## INSTRUCTIONS FOR THE TASK
How many lines of these entries hold the string "FOUND"? Reply with the number alone.

## DATASET CONTENT
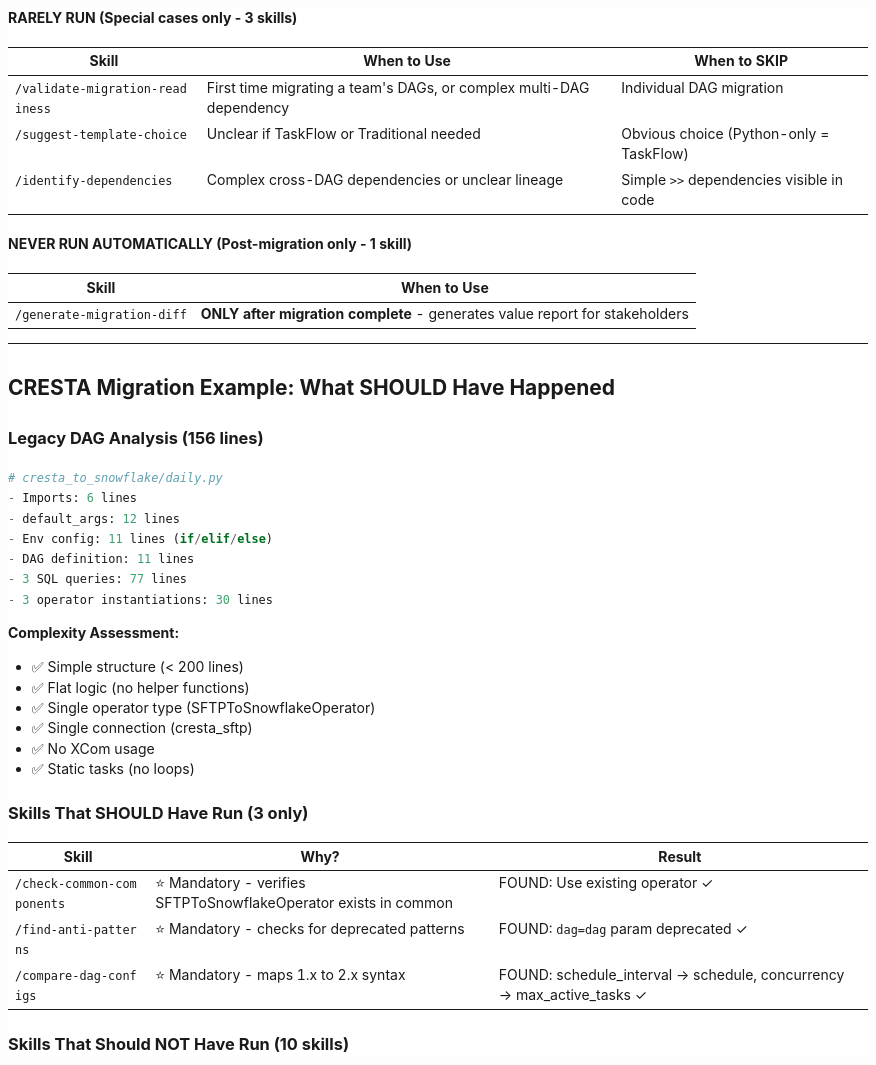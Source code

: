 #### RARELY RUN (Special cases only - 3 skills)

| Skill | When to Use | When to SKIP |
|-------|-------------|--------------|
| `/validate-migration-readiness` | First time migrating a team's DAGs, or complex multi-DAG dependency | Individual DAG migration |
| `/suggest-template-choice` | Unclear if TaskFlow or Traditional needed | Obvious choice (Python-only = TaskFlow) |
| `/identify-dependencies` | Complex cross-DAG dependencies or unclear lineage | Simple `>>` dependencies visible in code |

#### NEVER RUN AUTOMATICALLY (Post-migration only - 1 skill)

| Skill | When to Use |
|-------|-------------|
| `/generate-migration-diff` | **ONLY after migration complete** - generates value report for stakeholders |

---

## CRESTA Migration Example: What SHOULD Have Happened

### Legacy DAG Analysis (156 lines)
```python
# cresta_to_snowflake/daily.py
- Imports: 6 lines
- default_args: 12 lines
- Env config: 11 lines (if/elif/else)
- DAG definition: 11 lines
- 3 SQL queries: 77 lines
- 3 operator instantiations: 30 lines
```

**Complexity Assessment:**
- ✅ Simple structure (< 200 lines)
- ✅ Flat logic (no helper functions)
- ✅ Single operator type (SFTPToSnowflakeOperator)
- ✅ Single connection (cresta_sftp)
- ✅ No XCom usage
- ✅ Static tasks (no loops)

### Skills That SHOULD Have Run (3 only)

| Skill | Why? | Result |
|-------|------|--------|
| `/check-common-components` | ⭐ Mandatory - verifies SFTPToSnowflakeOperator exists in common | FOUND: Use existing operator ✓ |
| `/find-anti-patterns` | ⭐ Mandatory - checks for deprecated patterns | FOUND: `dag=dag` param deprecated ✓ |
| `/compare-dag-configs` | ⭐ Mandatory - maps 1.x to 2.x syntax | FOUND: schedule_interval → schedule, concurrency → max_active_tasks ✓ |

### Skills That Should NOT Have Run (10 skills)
--
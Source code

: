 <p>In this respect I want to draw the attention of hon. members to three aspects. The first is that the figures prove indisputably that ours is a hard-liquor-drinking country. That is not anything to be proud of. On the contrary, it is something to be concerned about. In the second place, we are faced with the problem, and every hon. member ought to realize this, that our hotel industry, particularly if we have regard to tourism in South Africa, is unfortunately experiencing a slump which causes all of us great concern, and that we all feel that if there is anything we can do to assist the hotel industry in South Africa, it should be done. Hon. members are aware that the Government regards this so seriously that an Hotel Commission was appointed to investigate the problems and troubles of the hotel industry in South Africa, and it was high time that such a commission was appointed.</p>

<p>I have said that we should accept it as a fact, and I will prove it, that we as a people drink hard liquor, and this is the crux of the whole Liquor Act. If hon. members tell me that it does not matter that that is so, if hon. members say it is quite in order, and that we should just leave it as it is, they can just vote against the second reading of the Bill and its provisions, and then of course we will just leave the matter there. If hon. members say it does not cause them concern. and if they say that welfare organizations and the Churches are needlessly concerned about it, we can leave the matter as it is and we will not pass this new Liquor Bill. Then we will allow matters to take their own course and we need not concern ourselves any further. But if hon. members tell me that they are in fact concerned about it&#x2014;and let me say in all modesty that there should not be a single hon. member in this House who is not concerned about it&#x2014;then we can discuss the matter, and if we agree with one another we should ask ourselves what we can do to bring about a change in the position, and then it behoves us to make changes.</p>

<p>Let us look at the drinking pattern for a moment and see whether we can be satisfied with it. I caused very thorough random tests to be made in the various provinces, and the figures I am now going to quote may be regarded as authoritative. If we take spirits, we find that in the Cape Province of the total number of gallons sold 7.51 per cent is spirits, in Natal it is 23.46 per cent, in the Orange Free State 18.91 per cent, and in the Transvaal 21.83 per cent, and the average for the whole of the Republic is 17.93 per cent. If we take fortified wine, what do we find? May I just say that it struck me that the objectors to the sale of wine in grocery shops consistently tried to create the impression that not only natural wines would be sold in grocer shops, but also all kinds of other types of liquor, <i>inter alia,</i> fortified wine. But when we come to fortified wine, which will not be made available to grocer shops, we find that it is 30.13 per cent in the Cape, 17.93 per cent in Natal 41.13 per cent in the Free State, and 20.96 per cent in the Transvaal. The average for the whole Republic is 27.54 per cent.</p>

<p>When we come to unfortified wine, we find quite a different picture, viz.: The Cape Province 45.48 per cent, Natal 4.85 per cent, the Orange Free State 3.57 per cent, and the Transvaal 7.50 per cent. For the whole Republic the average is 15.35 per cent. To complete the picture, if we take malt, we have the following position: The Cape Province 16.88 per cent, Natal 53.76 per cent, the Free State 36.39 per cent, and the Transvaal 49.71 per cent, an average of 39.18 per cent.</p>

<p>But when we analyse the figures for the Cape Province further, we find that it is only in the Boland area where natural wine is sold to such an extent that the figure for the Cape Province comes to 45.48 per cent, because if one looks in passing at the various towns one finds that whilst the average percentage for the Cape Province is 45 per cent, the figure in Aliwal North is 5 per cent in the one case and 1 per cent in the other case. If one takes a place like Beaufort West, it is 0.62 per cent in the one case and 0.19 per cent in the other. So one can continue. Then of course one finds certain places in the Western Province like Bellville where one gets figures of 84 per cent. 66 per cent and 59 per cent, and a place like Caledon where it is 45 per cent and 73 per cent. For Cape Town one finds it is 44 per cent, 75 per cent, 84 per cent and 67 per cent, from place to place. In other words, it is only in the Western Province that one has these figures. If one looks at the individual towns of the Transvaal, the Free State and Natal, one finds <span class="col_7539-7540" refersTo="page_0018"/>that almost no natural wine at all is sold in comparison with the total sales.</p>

## SOLUTION TO THIS TASK
3